Segment Open

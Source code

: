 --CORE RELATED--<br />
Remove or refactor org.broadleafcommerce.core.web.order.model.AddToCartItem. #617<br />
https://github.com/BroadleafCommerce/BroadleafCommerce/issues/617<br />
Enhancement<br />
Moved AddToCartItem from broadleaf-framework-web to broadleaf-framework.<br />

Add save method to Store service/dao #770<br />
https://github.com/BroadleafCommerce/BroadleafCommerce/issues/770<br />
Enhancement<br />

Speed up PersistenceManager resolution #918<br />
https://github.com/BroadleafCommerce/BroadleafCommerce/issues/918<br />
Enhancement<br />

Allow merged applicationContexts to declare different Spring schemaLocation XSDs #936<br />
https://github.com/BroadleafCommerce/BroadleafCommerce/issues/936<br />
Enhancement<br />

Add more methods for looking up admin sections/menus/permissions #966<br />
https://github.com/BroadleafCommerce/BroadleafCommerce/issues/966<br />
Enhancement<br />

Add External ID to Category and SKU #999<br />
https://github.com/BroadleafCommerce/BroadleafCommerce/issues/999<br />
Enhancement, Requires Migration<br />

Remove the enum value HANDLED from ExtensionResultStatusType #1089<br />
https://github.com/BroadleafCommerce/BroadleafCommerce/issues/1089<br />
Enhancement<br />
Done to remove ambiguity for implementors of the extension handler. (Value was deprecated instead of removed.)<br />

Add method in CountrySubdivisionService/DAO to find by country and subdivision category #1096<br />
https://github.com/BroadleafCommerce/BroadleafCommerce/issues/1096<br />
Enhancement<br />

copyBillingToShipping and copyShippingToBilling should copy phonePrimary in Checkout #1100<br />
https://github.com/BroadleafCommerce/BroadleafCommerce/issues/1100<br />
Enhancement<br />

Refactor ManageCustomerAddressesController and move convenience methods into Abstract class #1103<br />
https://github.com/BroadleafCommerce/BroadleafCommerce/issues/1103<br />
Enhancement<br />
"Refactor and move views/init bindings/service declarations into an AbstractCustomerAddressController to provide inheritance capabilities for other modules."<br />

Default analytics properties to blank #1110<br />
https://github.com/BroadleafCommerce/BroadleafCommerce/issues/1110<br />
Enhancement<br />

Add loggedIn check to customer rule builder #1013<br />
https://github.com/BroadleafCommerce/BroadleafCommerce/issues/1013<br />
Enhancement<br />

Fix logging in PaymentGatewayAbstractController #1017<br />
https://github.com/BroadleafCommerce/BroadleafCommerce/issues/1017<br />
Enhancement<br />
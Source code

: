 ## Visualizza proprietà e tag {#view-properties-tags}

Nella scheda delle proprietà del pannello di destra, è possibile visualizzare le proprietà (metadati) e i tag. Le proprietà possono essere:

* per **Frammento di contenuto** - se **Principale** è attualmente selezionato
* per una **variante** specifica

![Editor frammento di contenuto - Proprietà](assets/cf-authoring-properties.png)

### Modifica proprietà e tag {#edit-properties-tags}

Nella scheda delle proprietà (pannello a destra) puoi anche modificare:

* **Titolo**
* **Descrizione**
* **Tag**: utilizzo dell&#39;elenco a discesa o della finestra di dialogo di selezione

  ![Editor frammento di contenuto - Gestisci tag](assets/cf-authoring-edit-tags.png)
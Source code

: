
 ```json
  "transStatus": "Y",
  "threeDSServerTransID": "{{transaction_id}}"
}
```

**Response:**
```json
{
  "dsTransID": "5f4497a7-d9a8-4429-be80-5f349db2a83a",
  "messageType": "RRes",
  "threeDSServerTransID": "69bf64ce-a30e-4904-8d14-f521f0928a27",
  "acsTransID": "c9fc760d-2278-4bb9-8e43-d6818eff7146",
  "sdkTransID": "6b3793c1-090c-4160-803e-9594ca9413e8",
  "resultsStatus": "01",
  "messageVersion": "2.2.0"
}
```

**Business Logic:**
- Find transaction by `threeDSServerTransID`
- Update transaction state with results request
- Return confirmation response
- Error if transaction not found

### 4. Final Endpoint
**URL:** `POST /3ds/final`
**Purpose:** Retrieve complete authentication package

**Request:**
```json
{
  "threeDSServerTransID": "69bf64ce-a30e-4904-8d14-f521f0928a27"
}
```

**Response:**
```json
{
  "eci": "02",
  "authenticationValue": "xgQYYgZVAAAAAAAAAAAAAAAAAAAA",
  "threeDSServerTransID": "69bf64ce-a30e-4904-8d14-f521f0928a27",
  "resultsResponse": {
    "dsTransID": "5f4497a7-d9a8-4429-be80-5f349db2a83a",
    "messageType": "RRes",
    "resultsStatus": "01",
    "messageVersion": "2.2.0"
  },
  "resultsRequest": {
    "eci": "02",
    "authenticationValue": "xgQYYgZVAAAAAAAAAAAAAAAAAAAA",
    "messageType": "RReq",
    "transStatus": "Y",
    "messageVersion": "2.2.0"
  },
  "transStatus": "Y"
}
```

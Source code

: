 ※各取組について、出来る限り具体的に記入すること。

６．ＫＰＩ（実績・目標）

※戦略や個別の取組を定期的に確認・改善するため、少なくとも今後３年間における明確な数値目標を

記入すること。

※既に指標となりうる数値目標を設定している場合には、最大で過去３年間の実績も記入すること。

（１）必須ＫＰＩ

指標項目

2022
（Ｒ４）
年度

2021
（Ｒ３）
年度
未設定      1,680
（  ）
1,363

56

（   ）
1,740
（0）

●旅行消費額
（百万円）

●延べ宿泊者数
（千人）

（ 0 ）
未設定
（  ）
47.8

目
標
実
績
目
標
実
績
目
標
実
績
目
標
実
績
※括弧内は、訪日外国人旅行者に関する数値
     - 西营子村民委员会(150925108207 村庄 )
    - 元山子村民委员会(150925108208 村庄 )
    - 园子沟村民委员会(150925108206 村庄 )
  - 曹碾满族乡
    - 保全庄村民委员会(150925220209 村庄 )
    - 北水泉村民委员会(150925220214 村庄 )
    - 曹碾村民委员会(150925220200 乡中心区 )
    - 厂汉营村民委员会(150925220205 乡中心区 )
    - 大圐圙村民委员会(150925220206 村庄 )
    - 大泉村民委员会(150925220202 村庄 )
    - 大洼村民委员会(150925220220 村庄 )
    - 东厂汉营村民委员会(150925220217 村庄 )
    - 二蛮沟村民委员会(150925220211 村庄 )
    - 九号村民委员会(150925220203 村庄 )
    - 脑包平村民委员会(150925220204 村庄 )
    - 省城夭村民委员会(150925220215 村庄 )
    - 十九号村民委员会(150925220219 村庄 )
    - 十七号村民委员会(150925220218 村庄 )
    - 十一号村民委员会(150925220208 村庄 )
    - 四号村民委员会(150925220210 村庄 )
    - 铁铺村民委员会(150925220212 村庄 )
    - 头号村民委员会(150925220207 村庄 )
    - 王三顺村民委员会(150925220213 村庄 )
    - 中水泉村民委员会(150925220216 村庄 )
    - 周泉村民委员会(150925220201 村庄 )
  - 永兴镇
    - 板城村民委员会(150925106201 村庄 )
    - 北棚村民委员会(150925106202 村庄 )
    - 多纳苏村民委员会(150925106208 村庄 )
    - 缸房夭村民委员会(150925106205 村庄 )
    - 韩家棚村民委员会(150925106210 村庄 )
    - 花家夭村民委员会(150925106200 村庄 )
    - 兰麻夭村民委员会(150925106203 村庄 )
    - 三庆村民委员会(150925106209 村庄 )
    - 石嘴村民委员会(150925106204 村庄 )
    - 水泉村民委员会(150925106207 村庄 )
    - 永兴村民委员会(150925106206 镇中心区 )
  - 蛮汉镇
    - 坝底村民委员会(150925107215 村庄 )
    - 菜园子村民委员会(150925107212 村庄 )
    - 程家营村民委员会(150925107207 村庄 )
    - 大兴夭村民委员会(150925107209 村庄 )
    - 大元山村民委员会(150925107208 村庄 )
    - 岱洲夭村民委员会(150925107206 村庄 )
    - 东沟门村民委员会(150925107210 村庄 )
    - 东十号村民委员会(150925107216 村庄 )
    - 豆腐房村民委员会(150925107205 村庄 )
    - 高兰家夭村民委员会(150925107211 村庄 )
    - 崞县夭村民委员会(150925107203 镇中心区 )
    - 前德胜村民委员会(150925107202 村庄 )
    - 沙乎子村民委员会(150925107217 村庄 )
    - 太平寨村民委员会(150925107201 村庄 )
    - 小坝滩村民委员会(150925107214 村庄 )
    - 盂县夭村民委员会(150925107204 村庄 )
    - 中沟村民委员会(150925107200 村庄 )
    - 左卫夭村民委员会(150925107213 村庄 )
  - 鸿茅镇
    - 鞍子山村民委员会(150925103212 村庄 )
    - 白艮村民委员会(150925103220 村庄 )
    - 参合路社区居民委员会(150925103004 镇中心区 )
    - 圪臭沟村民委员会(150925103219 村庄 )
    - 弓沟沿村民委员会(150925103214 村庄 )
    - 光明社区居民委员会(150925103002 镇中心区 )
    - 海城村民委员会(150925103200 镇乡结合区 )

Segment Closed

Task statement —
If a line of the data above contains "xgQYYgZVAAAAAAAAAAAAAAAAAAAA", copy it out.

Response to this exercise —
  "authenticationValue": "xgQYYgZVAAAAAAAAAAAAAAAAAAAA",
    "authenticationValue": "xgQYYgZVAAAAAAAAAAAAAAAAAAAA",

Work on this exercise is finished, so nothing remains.